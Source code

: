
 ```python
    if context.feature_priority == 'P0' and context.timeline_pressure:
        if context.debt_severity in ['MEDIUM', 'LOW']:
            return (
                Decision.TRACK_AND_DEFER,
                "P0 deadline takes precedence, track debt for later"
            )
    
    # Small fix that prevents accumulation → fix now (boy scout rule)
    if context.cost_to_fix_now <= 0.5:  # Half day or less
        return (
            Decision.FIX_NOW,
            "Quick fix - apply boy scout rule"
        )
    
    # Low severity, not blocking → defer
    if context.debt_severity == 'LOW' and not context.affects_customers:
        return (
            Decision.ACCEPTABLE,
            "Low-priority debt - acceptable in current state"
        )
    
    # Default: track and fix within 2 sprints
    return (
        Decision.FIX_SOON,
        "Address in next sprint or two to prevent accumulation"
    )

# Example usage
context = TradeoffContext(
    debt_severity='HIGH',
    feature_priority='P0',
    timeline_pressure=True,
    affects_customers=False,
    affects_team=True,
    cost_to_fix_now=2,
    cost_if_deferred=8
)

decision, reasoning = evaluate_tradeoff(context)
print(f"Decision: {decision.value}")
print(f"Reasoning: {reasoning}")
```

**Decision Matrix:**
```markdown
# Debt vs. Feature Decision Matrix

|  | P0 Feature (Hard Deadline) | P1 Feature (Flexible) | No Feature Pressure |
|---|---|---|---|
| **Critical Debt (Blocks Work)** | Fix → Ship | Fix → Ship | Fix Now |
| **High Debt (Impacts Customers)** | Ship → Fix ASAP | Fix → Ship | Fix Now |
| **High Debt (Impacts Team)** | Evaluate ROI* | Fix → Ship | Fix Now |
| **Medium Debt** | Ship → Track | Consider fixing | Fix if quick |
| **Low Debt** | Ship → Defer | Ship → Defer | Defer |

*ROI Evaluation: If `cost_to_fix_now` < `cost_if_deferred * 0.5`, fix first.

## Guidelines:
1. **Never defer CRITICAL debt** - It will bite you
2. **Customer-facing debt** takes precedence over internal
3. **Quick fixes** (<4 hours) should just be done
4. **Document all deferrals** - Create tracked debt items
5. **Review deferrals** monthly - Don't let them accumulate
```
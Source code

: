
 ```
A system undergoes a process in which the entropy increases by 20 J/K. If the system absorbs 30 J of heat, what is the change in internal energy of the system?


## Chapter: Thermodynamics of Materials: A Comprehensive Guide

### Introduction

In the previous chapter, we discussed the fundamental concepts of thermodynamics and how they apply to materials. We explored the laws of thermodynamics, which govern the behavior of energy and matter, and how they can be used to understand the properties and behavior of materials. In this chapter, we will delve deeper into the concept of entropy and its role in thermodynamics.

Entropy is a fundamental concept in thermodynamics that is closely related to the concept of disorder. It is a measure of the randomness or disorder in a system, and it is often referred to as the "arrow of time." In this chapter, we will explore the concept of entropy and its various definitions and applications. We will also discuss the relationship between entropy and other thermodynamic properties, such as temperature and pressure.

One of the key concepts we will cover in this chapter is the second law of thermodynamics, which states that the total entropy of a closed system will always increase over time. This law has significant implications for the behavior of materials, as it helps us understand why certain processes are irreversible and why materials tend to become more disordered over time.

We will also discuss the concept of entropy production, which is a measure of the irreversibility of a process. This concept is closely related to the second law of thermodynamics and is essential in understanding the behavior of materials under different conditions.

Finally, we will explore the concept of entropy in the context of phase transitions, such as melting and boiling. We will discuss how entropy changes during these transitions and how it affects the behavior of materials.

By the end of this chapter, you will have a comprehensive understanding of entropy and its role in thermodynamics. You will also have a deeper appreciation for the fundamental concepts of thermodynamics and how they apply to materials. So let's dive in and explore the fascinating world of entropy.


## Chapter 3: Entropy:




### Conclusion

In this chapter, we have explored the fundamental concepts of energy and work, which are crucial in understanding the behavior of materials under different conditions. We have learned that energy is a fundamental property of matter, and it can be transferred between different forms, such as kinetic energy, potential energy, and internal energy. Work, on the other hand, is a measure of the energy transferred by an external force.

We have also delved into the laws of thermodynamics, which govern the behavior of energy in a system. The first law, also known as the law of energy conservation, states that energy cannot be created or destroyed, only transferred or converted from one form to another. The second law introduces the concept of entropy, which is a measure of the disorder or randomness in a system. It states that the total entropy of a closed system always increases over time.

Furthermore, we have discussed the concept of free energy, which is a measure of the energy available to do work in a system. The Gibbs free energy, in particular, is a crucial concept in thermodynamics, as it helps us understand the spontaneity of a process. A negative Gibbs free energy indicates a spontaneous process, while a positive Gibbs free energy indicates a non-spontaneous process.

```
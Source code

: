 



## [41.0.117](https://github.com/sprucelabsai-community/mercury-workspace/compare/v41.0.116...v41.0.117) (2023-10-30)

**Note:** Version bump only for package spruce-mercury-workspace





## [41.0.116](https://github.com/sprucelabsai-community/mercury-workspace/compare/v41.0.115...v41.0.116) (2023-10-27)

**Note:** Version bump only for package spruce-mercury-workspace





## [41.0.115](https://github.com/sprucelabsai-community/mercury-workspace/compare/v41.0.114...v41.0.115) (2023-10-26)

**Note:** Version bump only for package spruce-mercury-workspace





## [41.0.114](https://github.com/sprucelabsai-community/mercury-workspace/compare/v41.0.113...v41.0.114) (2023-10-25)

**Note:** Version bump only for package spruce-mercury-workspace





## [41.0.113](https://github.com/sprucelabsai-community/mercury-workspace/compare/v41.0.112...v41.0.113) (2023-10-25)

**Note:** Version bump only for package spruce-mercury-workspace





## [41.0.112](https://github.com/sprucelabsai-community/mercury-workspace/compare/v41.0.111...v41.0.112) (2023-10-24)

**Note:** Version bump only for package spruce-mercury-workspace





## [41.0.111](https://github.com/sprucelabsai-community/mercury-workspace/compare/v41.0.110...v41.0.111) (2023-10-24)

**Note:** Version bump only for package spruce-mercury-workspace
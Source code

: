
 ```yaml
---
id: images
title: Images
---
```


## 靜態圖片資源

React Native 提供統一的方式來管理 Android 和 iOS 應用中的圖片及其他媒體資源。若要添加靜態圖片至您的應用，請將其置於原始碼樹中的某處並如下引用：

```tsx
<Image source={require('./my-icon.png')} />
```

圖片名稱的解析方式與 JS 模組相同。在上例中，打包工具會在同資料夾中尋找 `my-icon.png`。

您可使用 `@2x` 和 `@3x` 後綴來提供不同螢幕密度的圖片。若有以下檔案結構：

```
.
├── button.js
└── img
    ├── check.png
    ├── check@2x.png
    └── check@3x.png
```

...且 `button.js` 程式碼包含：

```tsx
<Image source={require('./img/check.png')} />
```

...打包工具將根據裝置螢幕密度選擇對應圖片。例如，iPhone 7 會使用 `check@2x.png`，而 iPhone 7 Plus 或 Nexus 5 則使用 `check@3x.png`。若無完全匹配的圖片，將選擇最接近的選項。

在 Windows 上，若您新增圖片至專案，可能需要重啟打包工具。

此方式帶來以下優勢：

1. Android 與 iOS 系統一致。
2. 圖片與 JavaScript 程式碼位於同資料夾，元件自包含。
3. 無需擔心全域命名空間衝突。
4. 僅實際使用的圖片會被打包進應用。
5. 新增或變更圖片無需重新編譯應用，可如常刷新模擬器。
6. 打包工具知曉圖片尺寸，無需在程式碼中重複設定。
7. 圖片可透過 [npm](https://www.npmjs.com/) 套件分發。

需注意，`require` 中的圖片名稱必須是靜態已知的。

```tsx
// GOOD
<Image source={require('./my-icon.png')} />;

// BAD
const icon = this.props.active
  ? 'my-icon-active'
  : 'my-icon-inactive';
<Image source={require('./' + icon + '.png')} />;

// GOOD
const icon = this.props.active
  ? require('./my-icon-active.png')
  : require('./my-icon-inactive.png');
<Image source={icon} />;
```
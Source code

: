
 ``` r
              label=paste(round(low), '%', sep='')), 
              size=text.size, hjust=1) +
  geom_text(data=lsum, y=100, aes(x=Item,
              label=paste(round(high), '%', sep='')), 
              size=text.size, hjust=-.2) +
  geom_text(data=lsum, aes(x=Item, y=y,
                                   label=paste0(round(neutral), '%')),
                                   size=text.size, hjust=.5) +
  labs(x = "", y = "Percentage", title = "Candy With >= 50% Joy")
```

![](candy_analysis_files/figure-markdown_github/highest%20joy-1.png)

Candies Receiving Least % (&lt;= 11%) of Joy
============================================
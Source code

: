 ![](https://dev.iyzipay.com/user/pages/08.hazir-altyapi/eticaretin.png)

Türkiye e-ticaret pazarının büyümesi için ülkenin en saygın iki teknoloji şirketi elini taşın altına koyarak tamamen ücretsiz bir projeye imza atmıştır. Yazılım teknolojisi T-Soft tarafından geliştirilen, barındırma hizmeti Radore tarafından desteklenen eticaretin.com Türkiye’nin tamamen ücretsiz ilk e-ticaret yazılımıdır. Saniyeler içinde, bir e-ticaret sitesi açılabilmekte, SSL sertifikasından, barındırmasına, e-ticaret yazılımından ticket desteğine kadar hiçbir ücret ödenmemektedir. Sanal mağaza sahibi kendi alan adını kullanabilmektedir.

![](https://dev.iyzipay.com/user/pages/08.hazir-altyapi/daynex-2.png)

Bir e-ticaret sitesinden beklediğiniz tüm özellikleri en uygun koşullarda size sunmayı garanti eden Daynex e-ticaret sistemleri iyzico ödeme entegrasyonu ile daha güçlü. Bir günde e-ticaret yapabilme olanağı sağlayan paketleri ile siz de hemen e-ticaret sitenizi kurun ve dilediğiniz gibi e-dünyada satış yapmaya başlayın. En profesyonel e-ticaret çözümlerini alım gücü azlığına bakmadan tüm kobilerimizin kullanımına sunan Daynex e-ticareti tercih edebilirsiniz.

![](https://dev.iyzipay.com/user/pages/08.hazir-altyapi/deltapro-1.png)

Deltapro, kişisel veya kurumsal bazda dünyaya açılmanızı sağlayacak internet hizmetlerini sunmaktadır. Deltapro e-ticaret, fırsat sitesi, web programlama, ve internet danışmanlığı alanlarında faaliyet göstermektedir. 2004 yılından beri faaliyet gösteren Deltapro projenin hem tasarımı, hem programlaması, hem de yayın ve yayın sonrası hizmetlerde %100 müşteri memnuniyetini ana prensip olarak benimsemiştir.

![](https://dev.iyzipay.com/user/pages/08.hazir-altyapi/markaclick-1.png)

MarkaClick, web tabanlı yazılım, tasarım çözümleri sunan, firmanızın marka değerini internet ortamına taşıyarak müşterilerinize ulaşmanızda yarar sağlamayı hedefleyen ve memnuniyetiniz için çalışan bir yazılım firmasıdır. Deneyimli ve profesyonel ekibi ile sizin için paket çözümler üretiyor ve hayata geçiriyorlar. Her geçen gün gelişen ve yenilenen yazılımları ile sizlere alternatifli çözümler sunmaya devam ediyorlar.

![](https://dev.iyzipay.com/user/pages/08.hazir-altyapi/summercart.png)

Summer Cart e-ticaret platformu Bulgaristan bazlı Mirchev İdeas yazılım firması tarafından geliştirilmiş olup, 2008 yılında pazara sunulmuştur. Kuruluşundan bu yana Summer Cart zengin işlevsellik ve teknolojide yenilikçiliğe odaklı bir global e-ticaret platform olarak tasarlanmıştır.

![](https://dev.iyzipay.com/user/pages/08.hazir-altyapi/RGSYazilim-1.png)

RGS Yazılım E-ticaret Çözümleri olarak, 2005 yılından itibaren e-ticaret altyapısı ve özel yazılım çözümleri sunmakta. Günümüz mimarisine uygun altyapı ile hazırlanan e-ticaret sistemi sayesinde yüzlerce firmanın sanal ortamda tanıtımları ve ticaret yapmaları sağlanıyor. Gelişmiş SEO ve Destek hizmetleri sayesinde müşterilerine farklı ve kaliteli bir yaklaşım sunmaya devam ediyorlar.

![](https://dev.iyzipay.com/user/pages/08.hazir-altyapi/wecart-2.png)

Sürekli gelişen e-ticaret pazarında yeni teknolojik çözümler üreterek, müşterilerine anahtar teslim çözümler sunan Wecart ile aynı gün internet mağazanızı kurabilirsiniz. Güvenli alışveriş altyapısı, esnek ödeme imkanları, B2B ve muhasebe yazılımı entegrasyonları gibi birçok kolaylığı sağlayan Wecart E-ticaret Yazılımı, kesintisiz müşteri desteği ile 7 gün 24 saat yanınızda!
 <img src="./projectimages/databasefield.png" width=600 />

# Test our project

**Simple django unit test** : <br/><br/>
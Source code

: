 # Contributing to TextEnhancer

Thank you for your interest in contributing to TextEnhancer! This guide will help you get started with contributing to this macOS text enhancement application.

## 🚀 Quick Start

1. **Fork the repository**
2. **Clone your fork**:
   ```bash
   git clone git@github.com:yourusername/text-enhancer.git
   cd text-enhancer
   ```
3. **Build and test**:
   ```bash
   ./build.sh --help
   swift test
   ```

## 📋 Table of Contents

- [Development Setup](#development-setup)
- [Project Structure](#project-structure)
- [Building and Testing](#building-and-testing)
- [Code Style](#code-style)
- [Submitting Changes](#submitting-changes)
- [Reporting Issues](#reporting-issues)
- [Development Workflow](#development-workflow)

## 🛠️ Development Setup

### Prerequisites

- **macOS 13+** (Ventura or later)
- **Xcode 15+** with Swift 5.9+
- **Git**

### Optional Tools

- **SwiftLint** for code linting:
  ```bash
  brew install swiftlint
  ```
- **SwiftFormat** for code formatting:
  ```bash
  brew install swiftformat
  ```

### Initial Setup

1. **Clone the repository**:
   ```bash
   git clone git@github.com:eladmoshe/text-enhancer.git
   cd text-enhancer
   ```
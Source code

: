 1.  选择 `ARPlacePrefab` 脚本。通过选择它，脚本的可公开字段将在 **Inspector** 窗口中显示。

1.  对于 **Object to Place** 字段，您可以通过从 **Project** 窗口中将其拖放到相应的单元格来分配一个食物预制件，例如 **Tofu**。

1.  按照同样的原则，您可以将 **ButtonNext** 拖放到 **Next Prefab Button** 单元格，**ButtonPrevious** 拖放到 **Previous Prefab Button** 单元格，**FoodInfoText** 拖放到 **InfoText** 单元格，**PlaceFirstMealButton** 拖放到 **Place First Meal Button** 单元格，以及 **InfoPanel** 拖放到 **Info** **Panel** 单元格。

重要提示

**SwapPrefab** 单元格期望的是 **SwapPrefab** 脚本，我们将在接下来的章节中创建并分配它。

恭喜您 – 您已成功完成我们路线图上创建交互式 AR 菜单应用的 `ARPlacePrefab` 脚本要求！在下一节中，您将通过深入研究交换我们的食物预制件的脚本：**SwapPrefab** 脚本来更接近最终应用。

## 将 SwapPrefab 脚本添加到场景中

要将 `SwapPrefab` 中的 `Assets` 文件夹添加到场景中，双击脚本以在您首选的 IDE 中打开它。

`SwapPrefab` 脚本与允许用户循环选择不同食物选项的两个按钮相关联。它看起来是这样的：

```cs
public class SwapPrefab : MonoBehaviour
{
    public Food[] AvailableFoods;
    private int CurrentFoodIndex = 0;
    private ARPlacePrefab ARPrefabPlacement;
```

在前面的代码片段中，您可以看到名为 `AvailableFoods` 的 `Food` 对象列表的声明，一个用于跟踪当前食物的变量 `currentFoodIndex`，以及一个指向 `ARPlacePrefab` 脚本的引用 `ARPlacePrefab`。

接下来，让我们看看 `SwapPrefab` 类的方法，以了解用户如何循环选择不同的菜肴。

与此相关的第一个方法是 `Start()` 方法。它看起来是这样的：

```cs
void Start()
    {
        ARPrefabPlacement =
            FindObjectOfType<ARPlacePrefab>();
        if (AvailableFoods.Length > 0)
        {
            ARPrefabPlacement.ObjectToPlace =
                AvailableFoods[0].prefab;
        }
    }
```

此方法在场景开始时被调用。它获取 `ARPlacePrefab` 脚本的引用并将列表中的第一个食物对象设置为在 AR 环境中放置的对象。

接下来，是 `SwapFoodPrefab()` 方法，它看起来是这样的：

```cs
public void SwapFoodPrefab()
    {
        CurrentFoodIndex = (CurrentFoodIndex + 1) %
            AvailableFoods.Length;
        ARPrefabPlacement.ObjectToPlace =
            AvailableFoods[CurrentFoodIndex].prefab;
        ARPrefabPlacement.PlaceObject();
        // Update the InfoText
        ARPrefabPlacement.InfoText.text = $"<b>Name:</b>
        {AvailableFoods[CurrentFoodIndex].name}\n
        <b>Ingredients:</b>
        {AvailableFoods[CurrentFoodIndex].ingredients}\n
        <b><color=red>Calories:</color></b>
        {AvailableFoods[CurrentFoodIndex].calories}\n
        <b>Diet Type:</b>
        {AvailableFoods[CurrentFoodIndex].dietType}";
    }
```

# # # # # # #

Try it: List the lines of the entries that include "gibi".

Task response:
Bir e-ticaret sitesinden beklediğiniz tüm özellikleri en uygun koşullarda size sunmayı garanti eden Daynex e-ticaret sistemleri iyzico ödeme entegrasyonu ile daha güçlü. Bir günde e-ticaret yapabilme olanağı sağlayan paketleri ile siz de hemen e-ticaret sitenizi kurun ve dilediğiniz gibi e-dünyada satış yapmaya başlayın. En profesyonel e-ticaret çözümlerini alım gücü azlığına bakmadan tüm kobilerimizin kullanımına sunan Daynex e-ticareti tercih edebilirsiniz.
Sürekli gelişen e-ticaret pazarında yeni teknolojik çözümler üreterek, müşterilerine anahtar teslim çözümler sunan Wecart ile aynı gün internet mağazanızı kurabilirsiniz. Güvenli alışveriş altyapısı, esnek ödeme imkanları, B2B ve muhasebe yazılımı entegrasyonları gibi birçok kolaylığı sağlayan Wecart E-ticaret Yazılımı, kesintisiz müşteri desteği ile 7 gün 24 saat yanınızda!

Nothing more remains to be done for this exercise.